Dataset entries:
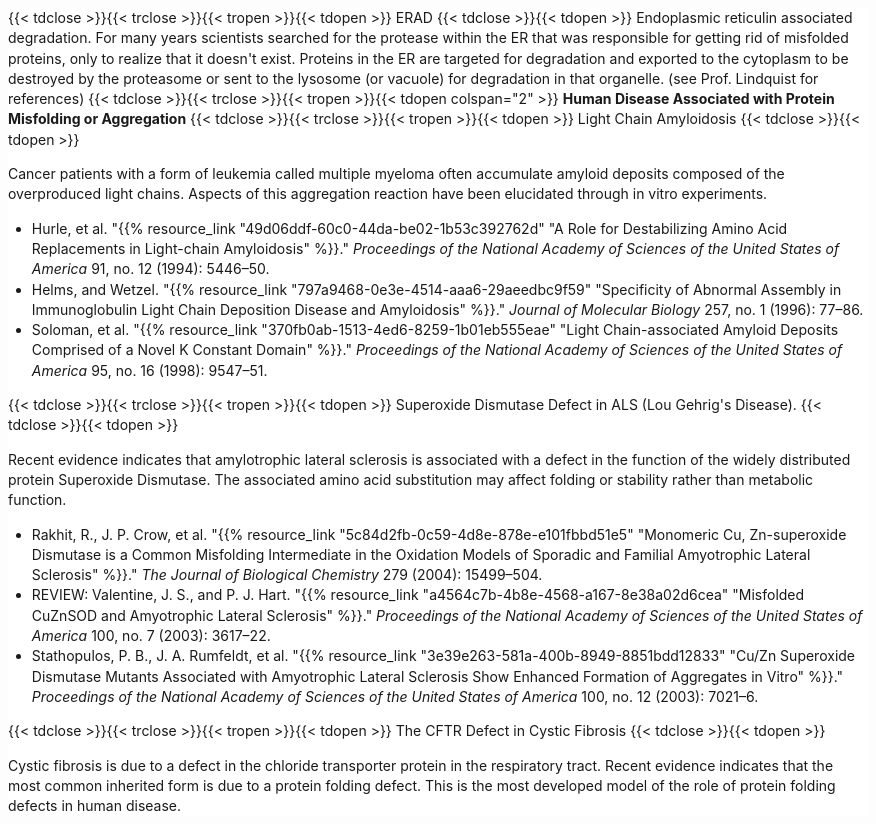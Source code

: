 {{< tdclose >}}{{< trclose >}}{{< tropen >}}{{< tdopen >}}
ERAD
{{< tdclose >}}{{< tdopen >}}
Endoplasmic reticulin associated degradation. For many years scientists searched for the protease within the ER that was responsible for getting rid of misfolded proteins, only to realize that it doesn't exist. Proteins in the ER are targeted for degradation and exported to the cytoplasm to be destroyed by the proteasome or sent to the lysosome (or vacuole) for degradation in that organelle. (see Prof. Lindquist for references)
{{< tdclose >}}{{< trclose >}}{{< tropen >}}{{< tdopen colspan="2" >}}
**Human Disease Associated with Protein Misfolding or Aggregation**
{{< tdclose >}}{{< trclose >}}{{< tropen >}}{{< tdopen >}}
Light Chain Amyloidosis
{{< tdclose >}}{{< tdopen >}}

Cancer patients with a form of leukemia called multiple myeloma often accumulate amyloid deposits composed of the overproduced light chains. Aspects of this aggregation reaction have been elucidated through in vitro experiments.

- Hurle, et al. "{{% resource_link "49d06ddf-60c0-44da-be02-1b53c392762d" "A Role for Destabilizing Amino Acid Replacements in Light-chain Amyloidosis" %}}." _Proceedings of the National Academy of Sciences of the United States of America_ 91, no. 12 (1994): 5446–50.
- Helms, and Wetzel. "{{% resource_link "797a9468-0e3e-4514-aaa6-29aeedbc9f59" "Specificity of Abnormal Assembly in Immunoglobulin Light Chain Deposition Disease and Amyloidosis" %}}." _Journal of Molecular Biology_ 257, no. 1 (1996): 77–86.
- Soloman, et al. "{{% resource_link "370fb0ab-1513-4ed6-8259-1b01eb555eae" "Light Chain-associated Amyloid Deposits Comprised of a Novel K Constant Domain" %}}." _Proceedings of the National Academy of Sciences of the United States of America_ 95, no. 16 (1998): 9547–51.

{{< tdclose >}}{{< trclose >}}{{< tropen >}}{{< tdopen >}}
Superoxide Dismutase Defect in ALS (Lou Gehrig's Disease).
{{< tdclose >}}{{< tdopen >}}

Recent evidence indicates that amylotrophic lateral sclerosis is associated with a defect in the function of the widely distributed protein Superoxide Dismutase. The associated amino acid substitution may affect folding or stability rather than metabolic function.

- Rakhit, R., J. P. Crow, et al. "{{% resource_link "5c84d2fb-0c59-4d8e-878e-e101fbbd51e5" "Monomeric Cu, Zn-superoxide Dismutase is a Common Misfolding Intermediate in the Oxidation Models of Sporadic and Familial Amyotrophic Lateral Sclerosis" %}}." _The Journal of Biological Chemistry_ 279 (2004): 15499–504.
- REVIEW: Valentine, J. S., and P. J. Hart. "{{% resource_link "a4564c7b-4b8e-4568-a167-8e38a02d6cea" "Misfolded CuZnSOD and Amyotrophic Lateral Sclerosis" %}}." _Proceedings of the National Academy of Sciences of the United States of America_ 100, no. 7 (2003): 3617–22.
- Stathopulos, P. B., J. A. Rumfeldt, et al. "{{% resource_link "3e39e263-581a-400b-8949-8851bdd12833" "Cu/Zn Superoxide Dismutase Mutants Associated with Amyotrophic Lateral Sclerosis Show Enhanced Formation of Aggregates in Vitro" %}}." _Proceedings of the National Academy of Sciences of the United States of America_ 100, no. 12 (2003): 7021–6.

{{< tdclose >}}{{< trclose >}}{{< tropen >}}{{< tdopen >}}
The CFTR Defect in Cystic Fibrosis
{{< tdclose >}}{{< tdopen >}}

Cystic fibrosis is due to a defect in the chloride transporter protein in the respiratory tract. Recent evidence indicates that the most common inherited form is due to a protein folding defect. This is the most developed model of the role of protein folding defects in human disease.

Exercise instructions >>
In the entries above, find each line with "indicates" and copy it.

Exercise answer >>
Recent evidence indicates that amylotrophic lateral sclerosis is associated with a defect in the function of the widely distributed protein Superoxide Dismutase. The associated amino acid substitution may affect folding or stability rather than metabolic function.
Cystic fibrosis is due to a defect in the chloride transporter protein in the respiratory tract. Recent evidence indicates that the most common inherited form is due to a protein folding defect. This is the most developed model of the role of protein folding defects in human disease.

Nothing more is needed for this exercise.